As my friend Phil Hine has pointed out, in reality there was very little love lost between Dharmapala and later prominent Theosophists-cum-Buddhist-converts active in India and Ceylon like Colonel Olcott, Charles Leadbeater and Annie Besant. Dharmpala may have had a certain appreciation for Blavatsky, but he castigated her successors and the primary leadership of the Theosophical Society in no uncertain terms. Alan Trevithik too, offers a cogent breakdown of the very unequal, and frequently exploitative relationships that obtained between white Theosophists and their brown, ‘sub-altern acolytes’. As the abstract to his article reads:
“The Theosophical Society (est. 1875), and its associated texts have sometimes been characterized as counter-Orientalizing or only partially Orientalizing, in the sense of at least departing from “official” British-Indian Orientalism and providing a critique of that discourse. In somewhat the same vein, the society has also been characterized as playful, self-ironic and/or postmodernist, and/or as broadly reformist in not only an anti-colonial but also an anti-patriarchal and pro-or-protofeminist way. These approaches fail to grapple with the nature of the orientalism that was fundamental to the foundation of the TS, as well as the pronounced entrepreneurial and exploitative aspect of the cult, its strategic and emotional structuring, and the significance of its syncretizing and revitalizationist processes.”
Those who are paying attention will note too that the sorts of tensions inherent in this distinctly Theosophical type of romantic racism where white people deeply cherish ‘non-Western spiritual wisdom’ but continue to be utterly racist towards native practitioners and non-whites, and to invest in white supremacism, are of course still alive and well, and clearly visible throughout New Age, occult, and Tibetan Buddhist contexts today.
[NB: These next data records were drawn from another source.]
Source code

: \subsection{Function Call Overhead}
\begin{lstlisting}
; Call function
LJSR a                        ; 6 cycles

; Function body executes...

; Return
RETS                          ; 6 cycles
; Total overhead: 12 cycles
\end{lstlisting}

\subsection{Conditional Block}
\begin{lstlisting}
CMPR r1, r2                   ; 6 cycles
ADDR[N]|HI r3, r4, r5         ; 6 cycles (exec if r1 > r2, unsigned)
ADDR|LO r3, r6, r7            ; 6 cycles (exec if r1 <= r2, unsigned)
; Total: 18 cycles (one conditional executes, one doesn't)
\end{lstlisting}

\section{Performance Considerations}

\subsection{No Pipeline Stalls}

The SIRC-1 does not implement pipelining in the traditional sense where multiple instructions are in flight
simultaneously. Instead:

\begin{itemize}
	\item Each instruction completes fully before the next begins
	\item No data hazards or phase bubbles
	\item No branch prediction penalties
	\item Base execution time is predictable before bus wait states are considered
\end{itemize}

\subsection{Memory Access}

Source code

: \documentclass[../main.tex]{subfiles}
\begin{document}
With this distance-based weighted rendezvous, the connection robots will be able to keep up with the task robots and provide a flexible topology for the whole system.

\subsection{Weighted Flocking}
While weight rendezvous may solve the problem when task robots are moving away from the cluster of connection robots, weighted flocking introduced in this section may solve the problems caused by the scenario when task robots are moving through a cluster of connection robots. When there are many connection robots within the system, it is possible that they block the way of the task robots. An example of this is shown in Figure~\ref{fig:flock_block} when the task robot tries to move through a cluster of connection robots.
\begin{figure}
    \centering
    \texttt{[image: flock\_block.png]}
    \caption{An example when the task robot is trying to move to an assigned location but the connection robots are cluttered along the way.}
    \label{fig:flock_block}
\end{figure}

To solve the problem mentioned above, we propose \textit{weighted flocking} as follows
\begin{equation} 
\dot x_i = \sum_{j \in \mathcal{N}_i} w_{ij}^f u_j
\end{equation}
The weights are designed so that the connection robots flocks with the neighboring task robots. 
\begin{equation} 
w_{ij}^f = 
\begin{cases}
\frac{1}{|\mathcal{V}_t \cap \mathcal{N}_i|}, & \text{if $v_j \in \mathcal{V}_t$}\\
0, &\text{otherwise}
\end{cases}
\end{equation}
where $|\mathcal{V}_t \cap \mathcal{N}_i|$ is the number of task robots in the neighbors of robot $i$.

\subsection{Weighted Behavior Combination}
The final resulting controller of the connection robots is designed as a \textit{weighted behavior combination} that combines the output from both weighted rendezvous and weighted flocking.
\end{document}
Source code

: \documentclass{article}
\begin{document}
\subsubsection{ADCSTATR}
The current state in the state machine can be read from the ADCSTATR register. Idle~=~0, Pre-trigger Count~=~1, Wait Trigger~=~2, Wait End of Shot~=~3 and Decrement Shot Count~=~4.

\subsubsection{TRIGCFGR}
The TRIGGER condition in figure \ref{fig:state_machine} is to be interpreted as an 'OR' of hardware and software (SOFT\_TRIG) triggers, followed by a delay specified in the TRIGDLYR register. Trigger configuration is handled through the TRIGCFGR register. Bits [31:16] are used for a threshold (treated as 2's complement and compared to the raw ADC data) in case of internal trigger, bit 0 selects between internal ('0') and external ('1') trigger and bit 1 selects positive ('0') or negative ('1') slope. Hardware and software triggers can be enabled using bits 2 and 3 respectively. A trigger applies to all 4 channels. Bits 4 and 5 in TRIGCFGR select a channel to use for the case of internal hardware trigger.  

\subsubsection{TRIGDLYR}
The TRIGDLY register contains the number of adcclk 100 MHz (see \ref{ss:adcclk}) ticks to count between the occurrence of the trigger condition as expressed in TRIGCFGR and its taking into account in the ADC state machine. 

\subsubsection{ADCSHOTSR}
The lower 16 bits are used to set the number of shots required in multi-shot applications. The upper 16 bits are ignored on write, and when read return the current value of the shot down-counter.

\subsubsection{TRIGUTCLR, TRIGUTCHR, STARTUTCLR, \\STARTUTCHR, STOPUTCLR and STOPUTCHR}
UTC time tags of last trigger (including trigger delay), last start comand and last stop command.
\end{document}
When it comes to questions of ‘superstition’, Gechoe, himself one of the earliest and most prolific Tibetan commentators on the contributions and importance of contemporary science and its relationship to Buddhism, also closes by pointing out the importance of invocations of science as a strategy of legitimization for Blavatsky. Gechoe speaks approvingly of how Blavatsky framed magic in terms of the essential perspective of science, but uses this as an opportunity to take a snipe at the majority of Tibetans who he says, unlike Westerners, would not find Blavatsky’s branding of her religion as ‘scientific’ persuasive or appealing since they are ultimately ill-informed about and ill-disposed towards scientific claims.
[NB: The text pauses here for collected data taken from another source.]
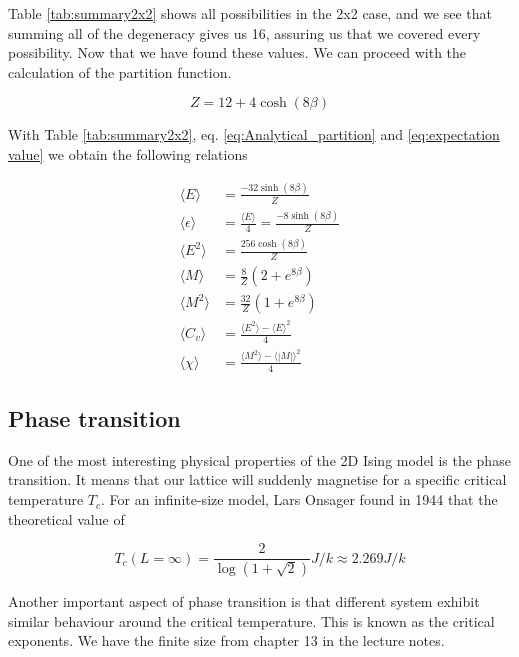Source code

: \documentclass[english,notitlepage,reprint,nofootinbib]{revtex4-2}  %
\begin{document}
	Table \ref{tab:summary2x2} shows all possibilities in the 2x2 case, and we see that summing all
	of the degeneracy gives us 16, assuring us that we covered every possibility. Now that
	we have found these values. We can proceed with the calculation of the partition function.

	\begin{equation}
		Z = 12 + 4\cosh(8\beta) \label{eq:Analytical_partition}
	\end{equation}


	With Table \ref{tab:summary2x2}, eq. \ref{eq:Analytical_partition} and \ref{eq:expectation value} we obtain the following relations

	\begin{align*} \label{eq:sol}
		\langle E \rangle &= \frac{-32\sinh(8\beta)}{Z}  \\
		\langle \epsilon \rangle &= \frac{\langle E \rangle}{4} = \frac{-8\sinh(8\beta)}{Z} \\
		\langle E^2 \rangle &= \frac{256 \cosh(8\beta)}{Z} \\
		\langle M \rangle &= \frac{8}{Z} (2 + e^{8\beta}) \\
		\langle M^2 \rangle &= \frac{32}{Z} (1 + e^{8\beta}) \\
		\langle C_v \rangle &= \frac{\langle E^2 \rangle - \langle E \rangle^2}{4} \\
		\langle \chi \rangle &=  \frac{\langle M^2 \rangle - \langle |M| \rangle^2}{4}
	\end{align*}


	\subsection{Phase transition}\label{subsec:phase transition}
	One of the most interesting physical properties of the 2D Ising model is the phase transition.
	It means that our lattice will suddenly magnetise for a specific critical temperature $T_c$. For an infinite-size model, Lars Onsager found in 1944 that the theoretical value of

	\begin{equation}
		T_c(L=\infty)=\frac{2}{\log(1 + \sqrt{2})} J/k \approx 2.269 J/k \label{Tc_theo}
	\end{equation}

	Another important aspect of phase transition is that different system exhibit similar
	behaviour around the critical temperature. This is known as the critical exponents. We have the finite size from chapter 13 in the lecture notes\cite{Morten15}.
\end{document}
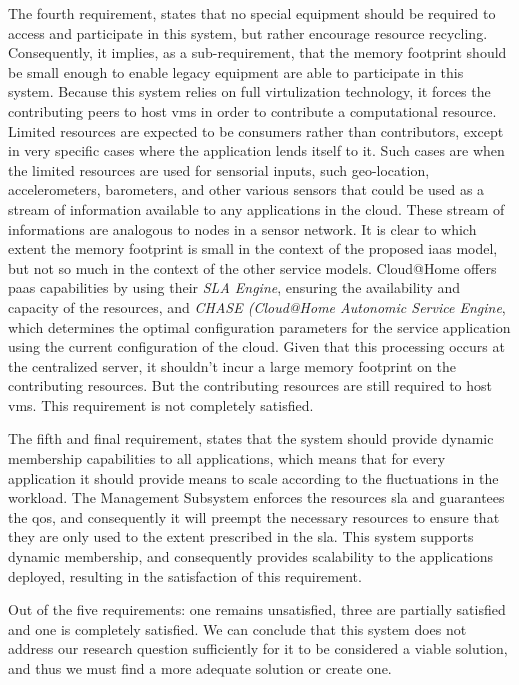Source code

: \documentclass[12pt, titlepage]{uo_temp}
\begin{document}
     The fourth requirement, states that no special equipment should be required to access
     and participate in this system, but rather encourage resource
     recycling. Consequently, it implies, as a sub-requirement, that the memory footprint
     should be small enough to enable legacy equipment are able to participate in this
     system. Because this system relies on full virtulization technology, it forces the
     contributing peers to host \gls{vm}s in order to contribute a computational
     resource. Limited resources are expected to be consumers rather than contributors,
     except in very specific cases where the application lends itself to it. Such cases
     are when the limited resources are used for sensorial inputs, such geo-location,
     accelerometers, barometers, and other various sensors that could be used as a
     stream of information available to any applications in the cloud. These stream of
     informations are analogous to nodes in a sensor network. It is clear
     to which extent the memory footprint is small in the context of the proposed
     \gls{iaas} model, but not so much in the context of the other service
     models. Cloud@Home offers \gls{paas} capabilities by using their \emph{SLA Engine},
     ensuring the availability and capacity of the resources, and \emph{CHASE (Cloud@Home
       Autonomic Service Engine}, which determines the optimal configuration parameters
     for the service application using the current configuration of the cloud. Given that
     this processing occurs at the centralized server, it shouldn't incur a large memory
     footprint on the contributing resources. But the contributing resources are still
     required to host \gls{vm}s. This requirement is not completely satisfied.

     The fifth and final requirement, states that the system should provide dynamic
     membership capabilities to all applications, which means that for every application
     it should provide means to scale according to the fluctuations in the workload. The
     Management Subsystem enforces the resources \gls{sla} and guarantees the \gls{qos}, and
     consequently it will preempt the necessary resources to ensure that they are
     only used to the extent prescribed in the \gls{sla}. This system supports
     dynamic membership, and consequently provides scalability to the applications
     deployed, resulting in the satisfaction of this requirement.

     Out of the five requirements: one remains unsatisfied, three are partially satisfied
     and one is completely satisfied. We can conclude that this system does not address
     our research question sufficiently for it to be considered a viable solution, and
     thus we must find a more adequate solution or create one.
\end{document}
It’s unlikely we’ll ever know exactly what sources on Blavatsky and Theosophy Gechoe was exposed to, although by his own admission we know that he was reading Blavatsky’s own writings, which is, funnily enough, a lot better than many Tibetan Buddhists today who are often content to dismiss Blavatsky’s takes on Buddhism without having read them first-hand to any great extent. One wonders what Gendun Choepel made of Blavatsky’s account of her travels in Tibet, if he read these at all, or her parroting of then current European scholarly ideas about Tibetan sectarian politics, Blavatsky’s dim and distorted view of Tantra, and ideas about the absolute necessity of celibacy for spiritual advancement, given his familiarity with Tibetan Buddhist sexual yoga and the scathing critiques that he wrote about repressive monasticism and its denigration of what he claimed was universal, undeniable, and ultimately positive human sexual pleasure in his notorious Tibetan kamashastra or ‘Treatise on Desire’.
I am forever fascinated by what you might call the politics of cross-cultural ‘recognition’, with tracing the complexities of encounters between different kinds of religious practitioners, with parsing out the contexts and conditions that influence their interpretive frameworks, their religious choices, alliances or lack thereof, their so-called syncretisms, what disturbs and excites them when worldviews meet, and a lot more could be said in this regard here but I shall leave that for another post.
- Gendun Choepel wasn’t the only esotericist to frame Blavatsky as a realized being with magical abilities, while also expressing doubts about how well-trained she was and noting how popular her teachings were. If you’re interested, I discuss Victorian sex magician Aleister Crowley’s equally fascinating take on Blavatsky here, in which unlike with Gechoe, one can detect more than a little rivalry even jealously in Crowley’s appraisal of Blavatsky capacities and scholarship. I have also written about another instance of a Tibetan – in this case, the current and fourteenth Dalai Lama – coming up against Theosophical notions in a different post.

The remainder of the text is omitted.